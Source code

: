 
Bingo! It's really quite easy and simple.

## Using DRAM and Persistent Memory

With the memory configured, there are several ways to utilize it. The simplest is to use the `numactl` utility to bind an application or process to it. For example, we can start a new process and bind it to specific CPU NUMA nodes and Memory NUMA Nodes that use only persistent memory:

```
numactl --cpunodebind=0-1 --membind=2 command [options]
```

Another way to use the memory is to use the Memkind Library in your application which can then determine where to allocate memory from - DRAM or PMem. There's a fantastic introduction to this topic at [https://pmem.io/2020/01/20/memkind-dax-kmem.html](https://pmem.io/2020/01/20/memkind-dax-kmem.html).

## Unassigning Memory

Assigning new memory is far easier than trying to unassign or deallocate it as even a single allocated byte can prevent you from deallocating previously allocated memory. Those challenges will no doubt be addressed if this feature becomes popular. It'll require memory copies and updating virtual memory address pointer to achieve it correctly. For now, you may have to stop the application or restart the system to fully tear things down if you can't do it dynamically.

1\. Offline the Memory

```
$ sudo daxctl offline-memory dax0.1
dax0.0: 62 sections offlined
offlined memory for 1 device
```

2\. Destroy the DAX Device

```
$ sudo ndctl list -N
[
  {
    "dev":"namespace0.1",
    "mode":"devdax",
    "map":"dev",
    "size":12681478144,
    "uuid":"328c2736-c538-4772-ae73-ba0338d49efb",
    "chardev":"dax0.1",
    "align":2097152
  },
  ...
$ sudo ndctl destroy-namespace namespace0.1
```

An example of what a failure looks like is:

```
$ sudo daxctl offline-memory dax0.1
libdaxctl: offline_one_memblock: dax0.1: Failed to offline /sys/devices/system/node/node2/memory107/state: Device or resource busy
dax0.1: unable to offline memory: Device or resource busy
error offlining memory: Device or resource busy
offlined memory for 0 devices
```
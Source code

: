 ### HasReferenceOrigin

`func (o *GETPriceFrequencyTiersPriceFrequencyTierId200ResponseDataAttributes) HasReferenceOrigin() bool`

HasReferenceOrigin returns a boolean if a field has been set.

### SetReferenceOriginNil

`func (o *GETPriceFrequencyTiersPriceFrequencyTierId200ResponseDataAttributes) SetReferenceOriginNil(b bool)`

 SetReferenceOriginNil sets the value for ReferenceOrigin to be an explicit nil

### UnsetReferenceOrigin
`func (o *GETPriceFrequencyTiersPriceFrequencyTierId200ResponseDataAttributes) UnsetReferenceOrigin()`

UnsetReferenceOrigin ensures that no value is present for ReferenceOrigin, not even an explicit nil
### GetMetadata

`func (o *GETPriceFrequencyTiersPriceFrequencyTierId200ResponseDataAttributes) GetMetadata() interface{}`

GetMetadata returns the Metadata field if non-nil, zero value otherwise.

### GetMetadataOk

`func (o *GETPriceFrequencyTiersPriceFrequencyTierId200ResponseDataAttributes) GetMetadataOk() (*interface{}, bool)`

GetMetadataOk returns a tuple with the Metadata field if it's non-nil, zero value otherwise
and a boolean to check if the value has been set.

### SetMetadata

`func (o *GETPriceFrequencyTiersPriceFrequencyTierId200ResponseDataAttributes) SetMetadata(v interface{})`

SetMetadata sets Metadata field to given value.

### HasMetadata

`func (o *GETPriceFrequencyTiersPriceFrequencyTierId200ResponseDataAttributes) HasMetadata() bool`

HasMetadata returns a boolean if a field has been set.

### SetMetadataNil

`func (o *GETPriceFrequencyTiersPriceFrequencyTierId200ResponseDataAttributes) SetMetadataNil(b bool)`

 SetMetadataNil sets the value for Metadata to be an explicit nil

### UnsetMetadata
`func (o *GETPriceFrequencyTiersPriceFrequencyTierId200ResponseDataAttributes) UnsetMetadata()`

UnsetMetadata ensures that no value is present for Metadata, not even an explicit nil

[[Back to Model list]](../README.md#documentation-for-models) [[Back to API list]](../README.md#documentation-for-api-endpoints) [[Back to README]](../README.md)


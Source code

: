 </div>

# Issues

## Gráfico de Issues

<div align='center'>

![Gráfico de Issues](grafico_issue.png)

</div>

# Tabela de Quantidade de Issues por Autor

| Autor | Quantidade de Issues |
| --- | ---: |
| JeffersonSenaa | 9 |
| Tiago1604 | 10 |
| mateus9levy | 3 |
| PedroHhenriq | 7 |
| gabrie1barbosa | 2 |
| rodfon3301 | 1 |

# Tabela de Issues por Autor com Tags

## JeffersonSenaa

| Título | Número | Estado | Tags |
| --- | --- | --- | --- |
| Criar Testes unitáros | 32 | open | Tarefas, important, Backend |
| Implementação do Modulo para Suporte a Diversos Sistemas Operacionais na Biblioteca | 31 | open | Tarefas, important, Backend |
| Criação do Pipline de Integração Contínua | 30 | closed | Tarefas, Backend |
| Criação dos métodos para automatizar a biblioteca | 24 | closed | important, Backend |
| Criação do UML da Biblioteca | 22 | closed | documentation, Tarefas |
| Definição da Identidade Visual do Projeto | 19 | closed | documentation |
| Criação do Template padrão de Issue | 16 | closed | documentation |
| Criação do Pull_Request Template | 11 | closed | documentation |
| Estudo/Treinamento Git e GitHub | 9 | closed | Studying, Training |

——————————

Work task -
One number is the whole answer: how many lines in the records contain "HasMetadata".

Exercise solution -
3